# Record extracts
--- START ---

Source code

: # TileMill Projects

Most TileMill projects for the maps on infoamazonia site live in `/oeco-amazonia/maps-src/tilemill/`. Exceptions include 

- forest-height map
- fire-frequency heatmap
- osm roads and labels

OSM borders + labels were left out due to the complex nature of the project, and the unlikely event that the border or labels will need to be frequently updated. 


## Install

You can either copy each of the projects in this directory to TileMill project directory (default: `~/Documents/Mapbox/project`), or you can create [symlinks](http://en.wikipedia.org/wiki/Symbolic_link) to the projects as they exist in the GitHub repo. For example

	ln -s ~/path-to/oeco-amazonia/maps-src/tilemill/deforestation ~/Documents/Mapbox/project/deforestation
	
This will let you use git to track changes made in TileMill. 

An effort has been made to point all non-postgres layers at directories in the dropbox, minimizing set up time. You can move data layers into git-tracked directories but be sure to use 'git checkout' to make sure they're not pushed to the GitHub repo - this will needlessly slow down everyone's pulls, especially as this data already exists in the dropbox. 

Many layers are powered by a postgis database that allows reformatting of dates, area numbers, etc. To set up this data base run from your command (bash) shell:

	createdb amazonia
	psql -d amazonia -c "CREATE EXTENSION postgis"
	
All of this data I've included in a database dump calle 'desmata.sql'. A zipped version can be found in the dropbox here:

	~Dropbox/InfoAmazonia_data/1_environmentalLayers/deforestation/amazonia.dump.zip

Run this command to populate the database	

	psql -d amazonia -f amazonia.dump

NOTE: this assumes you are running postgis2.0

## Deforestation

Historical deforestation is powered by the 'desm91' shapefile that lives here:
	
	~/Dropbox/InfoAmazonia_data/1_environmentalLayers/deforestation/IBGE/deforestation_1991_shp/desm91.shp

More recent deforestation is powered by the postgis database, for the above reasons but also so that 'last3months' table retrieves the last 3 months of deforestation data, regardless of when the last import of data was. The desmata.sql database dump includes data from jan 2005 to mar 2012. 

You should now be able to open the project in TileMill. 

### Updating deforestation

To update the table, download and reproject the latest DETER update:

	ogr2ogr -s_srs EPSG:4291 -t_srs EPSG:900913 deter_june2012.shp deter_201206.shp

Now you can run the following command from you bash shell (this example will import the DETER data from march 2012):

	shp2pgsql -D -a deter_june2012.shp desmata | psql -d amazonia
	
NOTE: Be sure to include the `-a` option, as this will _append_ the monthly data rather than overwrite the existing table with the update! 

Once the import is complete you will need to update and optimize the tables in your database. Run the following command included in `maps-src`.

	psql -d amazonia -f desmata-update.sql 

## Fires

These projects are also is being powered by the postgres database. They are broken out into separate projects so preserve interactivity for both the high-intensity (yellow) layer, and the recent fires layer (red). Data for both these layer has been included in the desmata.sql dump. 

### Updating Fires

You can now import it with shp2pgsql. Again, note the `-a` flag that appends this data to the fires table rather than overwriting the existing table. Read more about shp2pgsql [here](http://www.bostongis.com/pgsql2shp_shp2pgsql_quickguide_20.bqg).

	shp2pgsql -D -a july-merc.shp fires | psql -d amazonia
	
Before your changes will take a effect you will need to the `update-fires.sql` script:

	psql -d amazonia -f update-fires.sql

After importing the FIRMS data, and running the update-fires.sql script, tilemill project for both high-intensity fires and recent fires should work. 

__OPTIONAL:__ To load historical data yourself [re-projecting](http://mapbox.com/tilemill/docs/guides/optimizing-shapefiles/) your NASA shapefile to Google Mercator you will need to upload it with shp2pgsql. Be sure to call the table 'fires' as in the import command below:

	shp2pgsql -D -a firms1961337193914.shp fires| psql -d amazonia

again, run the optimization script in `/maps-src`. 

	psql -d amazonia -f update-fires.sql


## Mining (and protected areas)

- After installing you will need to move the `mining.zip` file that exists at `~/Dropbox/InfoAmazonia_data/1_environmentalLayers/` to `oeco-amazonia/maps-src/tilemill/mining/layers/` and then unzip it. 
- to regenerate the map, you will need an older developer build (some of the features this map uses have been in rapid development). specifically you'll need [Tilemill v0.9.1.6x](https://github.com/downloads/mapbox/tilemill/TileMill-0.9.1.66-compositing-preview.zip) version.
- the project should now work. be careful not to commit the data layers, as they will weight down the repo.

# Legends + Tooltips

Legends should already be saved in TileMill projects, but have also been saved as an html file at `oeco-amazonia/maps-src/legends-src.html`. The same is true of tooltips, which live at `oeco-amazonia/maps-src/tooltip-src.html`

--- END ---

# Your goal
Output the whole listing exactly.

# Worked solution
Source code

: # TileMill Projects

Most TileMill projects for the maps on infoamazonia site live in `/oeco-amazonia/maps-src/tilemill/`. Exceptions include 

- forest-height map
- fire-frequency heatmap
- osm roads and labels

OSM borders + labels were left out due to the complex nature of the project, and the unlikely event that the border or labels will need to be frequently updated. 


## Install

You can either copy each of the projects in this directory to TileMill project directory (default: `~/Documents/Mapbox/project`), or you can create [symlinks](http://en.wikipedia.org/wiki/Symbolic_link) to the projects as they exist in the GitHub repo. For example

	ln -s ~/path-to/oeco-amazonia/maps-src/tilemill/deforestation ~/Documents/Mapbox/project/deforestation
	
This will let you use git to track changes made in TileMill. 

An effort has been made to point all non-postgres layers at directories in the dropbox, minimizing set up time. You can move data layers into git-tracked directories but be sure to use 'git checkout' to make sure they're not pushed to the GitHub repo - this will needlessly slow down everyone's pulls, especially as this data already exists in the dropbox. 

Many layers are powered by a postgis database that allows reformatting of dates, area numbers, etc. To set up this data base run from your command (bash) shell:

	createdb amazonia
	psql -d amazonia -c "CREATE EXTENSION postgis"
	
All of this data I've included in a database dump calle 'desmata.sql'. A zipped version can be found in the dropbox here:

	~Dropbox/InfoAmazonia_data/1_environmentalLayers/deforestation/amazonia.dump.zip

Run this command to populate the database	

	psql -d amazonia -f amazonia.dump

NOTE: this assumes you are running postgis2.0

## Deforestation

Historical deforestation is powered by the 'desm91' shapefile that lives here:
	
	~/Dropbox/InfoAmazonia_data/1_environmentalLayers/deforestation/IBGE/deforestation_1991_shp/desm91.shp

More recent deforestation is powered by the postgis database, for the above reasons but also so that 'last3months' table retrieves the last 3 months of deforestation data, regardless of when the last import of data was. The desmata.sql database dump includes data from jan 2005 to mar 2012. 

You should now be able to open the project in TileMill. 

### Updating deforestation

To update the table, download and reproject the latest DETER update:

	ogr2ogr -s_srs EPSG:4291 -t_srs EPSG:900913 deter_june2012.shp deter_201206.shp

Now you can run the following command from you bash shell (this example will import the DETER data from march 2012):

	shp2pgsql -D -a deter_june2012.shp desmata | psql -d amazonia
	
NOTE: Be sure to include the `-a` option, as this will _append_ the monthly data rather than overwrite the existing table with the update! 

Once the import is complete you will need to update and optimize the tables in your database. Run the following command included in `maps-src`.

	psql -d amazonia -f desmata-update.sql 

## Fires

These projects are also is being powered by the postgres database. They are broken out into separate projects so preserve interactivity for both the high-intensity (yellow) layer, and the recent fires layer (red). Data for both these layer has been included in the desmata.sql dump. 

### Updating Fires

You can now import it with shp2pgsql. Again, note the `-a` flag that appends this data to the fires table rather than overwriting the existing table. Read more about shp2pgsql [here](http://www.bostongis.com/pgsql2shp_shp2pgsql_quickguide_20.bqg).

	shp2pgsql -D -a july-merc.shp fires | psql -d amazonia
	
Before your changes will take a effect you will need to the `update-fires.sql` script:

	psql -d amazonia -f update-fires.sql

After importing the FIRMS data, and running the update-fires.sql script, tilemill project for both high-intensity fires and recent fires should work. 

__OPTIONAL:__ To load historical data yourself [re-projecting](http://mapbox.com/tilemill/docs/guides/optimizing-shapefiles/) your NASA shapefile to Google Mercator you will need to upload it with shp2pgsql. Be sure to call the table 'fires' as in the import command below:

	shp2pgsql -D -a firms1961337193914.shp fires| psql -d amazonia

again, run the optimization script in `/maps-src`. 

	psql -d amazonia -f update-fires.sql


## Mining (and protected areas)

- After installing you will need to move the `mining.zip` file that exists at `~/Dropbox/InfoAmazonia_data/1_environmentalLayers/` to `oeco-amazonia/maps-src/tilemill/mining/layers/` and then unzip it. 
- to regenerate the map, you will need an older developer build (some of the features this map uses have been in rapid development). specifically you'll need [Tilemill v0.9.1.6x](https://github.com/downloads/mapbox/tilemill/TileMill-0.9.1.66-compositing-preview.zip) version.
- the project should now work. be careful not to commit the data layers, as they will weight down the repo.

# Legends + Tooltips

Legends should already be saved in TileMill projects, but have also been saved as an html file at `oeco-amazonia/maps-src/legends-src.html`. The same is true of tooltips, which live at `oeco-amazonia/maps-src/tooltip-src.html`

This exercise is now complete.